You’ve done some good stuff with the Mono of the years, haven’t you?
All sorts. Jason Barlow drove one in Death Valley, we had a long termer that Ollie Marriage drove around the coastline of Wales, and Jeremy and Stig have both had their way with it at Dunsfold.
What's the verdict?
It’s silly money and hard to justify on paper. £160,000 (the Mono R, limited to just 40 cars, is an even more terrifying £235,000) for a car with no windscreen, powered by a humble four cylinder engine? Wrong way to look at it. The Mono is all about the experience.

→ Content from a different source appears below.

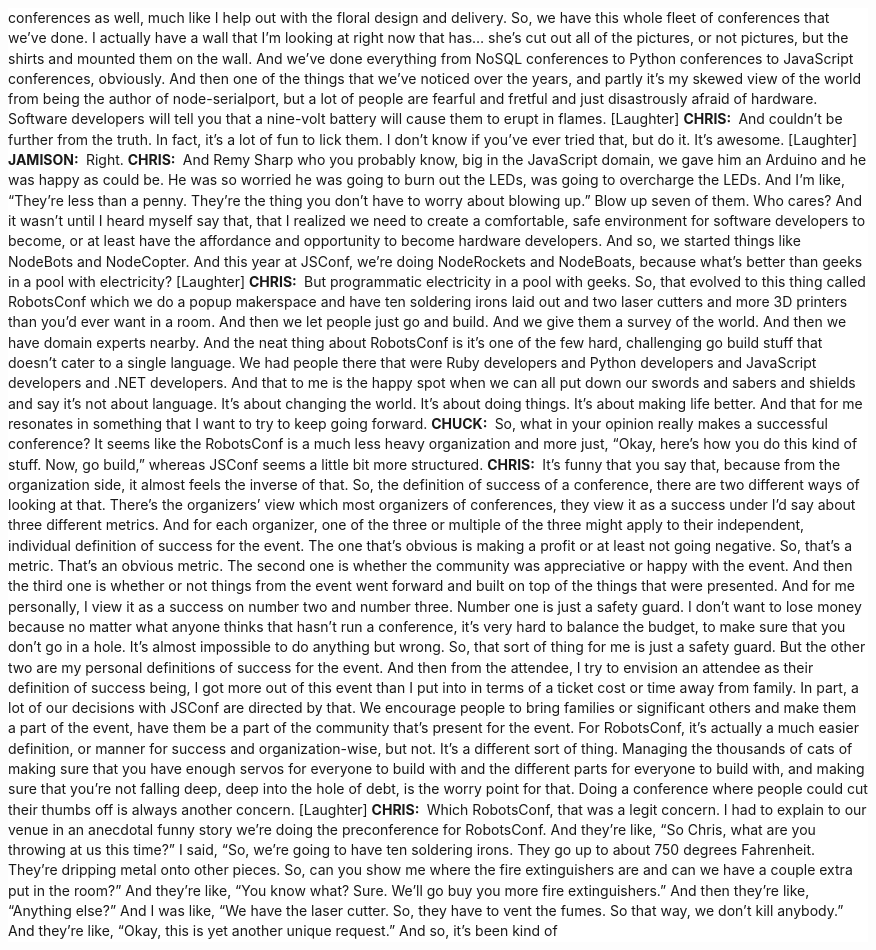 conferences as well, much like I help out with the floral design and delivery. So, we have this whole fleet of conferences that we’ve done. I actually have a wall that I’m looking at right now that has… she’s cut out all of the pictures, or not pictures, but the shirts and mounted them on the wall. And we’ve done everything from NoSQL conferences to Python conferences to JavaScript conferences, obviously. And then one of the things that we’ve noticed over the years, and partly it’s my skewed view of the world from being the author of node-serialport, but a lot of people are fearful and fretful and just disastrously afraid of hardware. Software developers will tell you that a nine-volt battery will cause them to erupt in flames. [Laughter] **CHRIS:&nbsp;** And couldn’t be further from the truth. In fact, it’s a lot of fun to lick them. I don’t know if you’ve ever tried that, but do it. It’s awesome. [Laughter] **JAMISON:&nbsp;** Right. **CHRIS:&nbsp;** And Remy Sharp who you probably know, big in the JavaScript domain, we gave him an Arduino and he was happy as could be. He was so worried he was going to burn out the LEDs, was going to overcharge the LEDs. And I’m like, “They’re less than a penny. They’re the thing you don’t have to worry about blowing up.” Blow up seven of them. Who cares? And it wasn’t until I heard myself say that, that I realized we need to create a comfortable, safe environment for software developers to become, or at least have the affordance and opportunity to become hardware developers. And so, we started things like NodeBots and NodeCopter. And this year at JSConf, we’re doing NodeRockets and NodeBoats, because what’s better than geeks in a pool with electricity? [Laughter] **CHRIS:&nbsp;** But programmatic electricity in a pool with geeks. So, that evolved to this thing called RobotsConf which we do a popup makerspace and have ten soldering irons laid out and two laser cutters and more 3D printers than you’d ever want in a room. And then we let people just go and build. And we give them a survey of the world. And then we have domain experts nearby. And the neat thing about RobotsConf is it’s one of the few hard, challenging go build stuff that doesn’t cater to a single language. We had people there that were Ruby developers and Python developers and JavaScript developers and .NET developers. And that to me is the happy spot when we can all put down our swords and sabers and shields and say it’s not about language. It’s about changing the world. It’s about doing things. It’s about making life better. And that for me resonates in something that I want to try to keep going forward. **CHUCK:&nbsp;** So, what in your opinion really makes a successful conference? It seems like the RobotsConf is a much less heavy organization and more just, “Okay, here’s how you do this kind of stuff. Now, go build,” whereas JSConf seems a little bit more structured. **CHRIS:&nbsp;** It’s funny that you say that, because from the organization side, it almost feels the inverse of that. So, the definition of success of a conference, there are two different ways of looking at that. There’s the organizers’ view which most organizers of conferences, they view it as a success under I’d say about three different metrics. And for each organizer, one of the three or multiple of the three might apply to their independent, individual definition of success for the event. The one that’s obvious is making a profit or at least not going negative. So, that’s a metric. That’s an obvious metric. The second one is whether the community was appreciative or happy with the event. And then the third one is whether or not things from the event went forward and built on top of the things that were presented. And for me personally, I view it as a success on number two and number three. Number one is just a safety guard. I don’t want to lose money because no matter what anyone thinks that hasn’t run a conference, it’s very hard to balance the budget, to make sure that you don’t go in a hole. It’s almost impossible to do anything but wrong. So, that sort of thing for me is just a safety guard. But the other two are my personal definitions of success for the event. And then from the attendee, I try to envision an attendee as their definition of success being, I got more out of this event than I put into in terms of a ticket cost or time away from family. In part, a lot of our decisions with JSConf are directed by that. We encourage people to bring families or significant others and make them a part of the event, have them be a part of the community that’s present for the event. For RobotsConf, it’s actually a much easier definition, or manner for success and organization-wise, but not. It’s a different sort of thing. Managing the thousands of cats of making sure that you have enough servos for everyone to build with and the different parts for everyone to build with, and making sure that you’re not falling deep, deep into the hole of debt, is the worry point for that. Doing a conference where people could cut their thumbs off is always another concern. [Laughter] **CHRIS:&nbsp;** Which RobotsConf, that was a legit concern. I had to explain to our venue in an anecdotal funny story we’re doing the preconference for RobotsConf. And they’re like, “So Chris, what are you throwing at us this time?” I said, “So, we’re going to have ten soldering irons. They go up to about 750 degrees Fahrenheit. They’re dripping metal onto other pieces. So, can you show me where the fire extinguishers are and can we have a couple extra put in the room?” And they’re like, “You know what? Sure. We’ll go buy you more fire extinguishers.” And then they’re like, “Anything else?” And I was like, “We have the laser cutter. So, they have to vent the fumes. So that way, we don’t kill anybody.” And they’re like, “Okay, this is yet another unique request.” And so, it’s been kind of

Being in it, driving it, seeing it, touching it – no other lightweight is remotely as well executed and finished as this. If McLaren were to build a lightweight road-going single seater, this could be it.
At Dunsfold the original version was as fast as a LaFerrari. BAC claims the uprated R did a 1m 32.96s lap of the Red Bull Ring – six seconds faster than a LaFerrari. But it’s the experience of driving it, rather than the outright speed that stays with you. Being sat square in the middle of the car, feeling all the components and elements working harmoniously, the sense of solidity that surrounds you. If you want something that’s focused on driving to the exception of everything else – and yet rewards on so many levels – look no further.